* Problem description *
Without the images, write out all of the following entries exactly.

[Records from a collection]
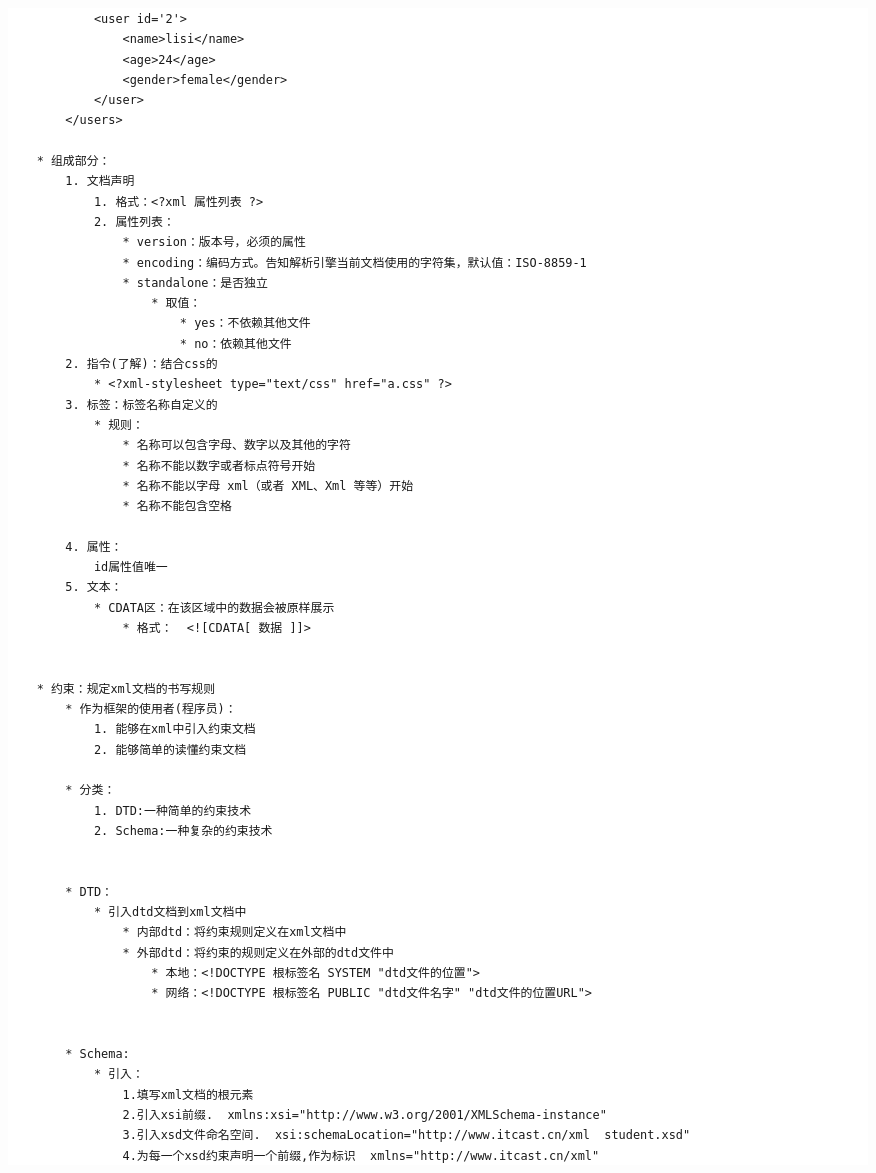     			<user id='2'>
    				<name>lisi</name>
    				<age>24</age>
    				<gender>female</gender>
    			</user>
    		</users>

    	* 组成部分：
    		1. 文档声明
    			1. 格式：<?xml 属性列表 ?>
    			2. 属性列表：
    				* version：版本号，必须的属性
    				* encoding：编码方式。告知解析引擎当前文档使用的字符集，默认值：ISO-8859-1
    				* standalone：是否独立
    					* 取值：
    						* yes：不依赖其他文件
    						* no：依赖其他文件
    		2. 指令(了解)：结合css的
    			* <?xml-stylesheet type="text/css" href="a.css" ?>
    		3. 标签：标签名称自定义的
    			* 规则：
    				* 名称可以包含字母、数字以及其他的字符
    				* 名称不能以数字或者标点符号开始
    				* 名称不能以字母 xml（或者 XML、Xml 等等）开始
    				* 名称不能包含空格

    		4. 属性：
    			id属性值唯一
    		5. 文本：
    			* CDATA区：在该区域中的数据会被原样展示
    				* 格式：  <![CDATA[ 数据 ]]>


    	* 约束：规定xml文档的书写规则
    		* 作为框架的使用者(程序员)：
    			1. 能够在xml中引入约束文档
    			2. 能够简单的读懂约束文档

    		* 分类：
    			1. DTD:一种简单的约束技术
    			2. Schema:一种复杂的约束技术


    		* DTD：
    			* 引入dtd文档到xml文档中
    				* 内部dtd：将约束规则定义在xml文档中
    				* 外部dtd：将约束的规则定义在外部的dtd文件中
    					* 本地：<!DOCTYPE 根标签名 SYSTEM "dtd文件的位置">
    					* 网络：<!DOCTYPE 根标签名 PUBLIC "dtd文件名字" "dtd文件的位置URL">


    		* Schema:
    			* 引入：
    				1.填写xml文档的根元素
    				2.引入xsi前缀.  xmlns:xsi="http://www.w3.org/2001/XMLSchema-instance"
    				3.引入xsd文件命名空间.  xsi:schemaLocation="http://www.itcast.cn/xml  student.xsd"
    				4.为每一个xsd约束声明一个前缀,作为标识  xmlns="http://www.itcast.cn/xml"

* Solution for this exercise *
     			<user id='2'>
    				<name>lisi</name>
    				<age>24</age>
    				<gender>female</gender>
    			</user>
    		</users>

    	* 组成部分：
    		1. 文档声明
    			1. 格式：<?xml 属性列表 ?>
    			2. 属性列表：
    				* version：版本号，必须的属性
    				* encoding：编码方式。告知解析引擎当前文档使用的字符集，默认值：ISO-8859-1
    				* standalone：是否独立
    					* 取值：
    						* yes：不依赖其他文件
    						* no：依赖其他文件
    		2. 指令(了解)：结合css的
    			* <?xml-stylesheet type="text/css" href="a.css" ?>
    		3. 标签：标签名称自定义的
    			* 规则：
    				* 名称可以包含字母、数字以及其他的字符
    				* 名称不能以数字或者标点符号开始
    				* 名称不能以字母 xml（或者 XML、Xml 等等）开始
    				* 名称不能包含空格

    		4. 属性：
    			id属性值唯一
    		5. 文本：
    			* CDATA区：在该区域中的数据会被原样展示
    				* 格式：  <![CDATA[ 数据 ]]>


    	* 约束：规定xml文档的书写规则
    		* 作为框架的使用者(程序员)：
    			1. 能够在xml中引入约束文档
    			2. 能够简单的读懂约束文档

    		* 分类：
    			1. DTD:一种简单的约束技术
    			2. Schema:一种复杂的约束技术


    		* DTD：
    			* 引入dtd文档到xml文档中
    				* 内部dtd：将约束规则定义在xml文档中
    				* 外部dtd：将约束的规则定义在外部的dtd文件中
    					* 本地：<!DOCTYPE 根标签名 SYSTEM "dtd文件的位置">
    					* 网络：<!DOCTYPE 根标签名 PUBLIC "dtd文件名字" "dtd文件的位置URL">


    		* Schema:
    			* 引入：
    				1.填写xml文档的根元素
    				2.引入xsi前缀.  xmlns:xsi="http://www.w3.org/2001/XMLSchema-instance"
    				3.引入xsd文件命名空间.  xsi:schemaLocation="http://www.itcast.cn/xml  student.xsd"
    				4.为每一个xsd约束声明一个前缀,作为标识  xmlns="http://www.itcast.cn/xml"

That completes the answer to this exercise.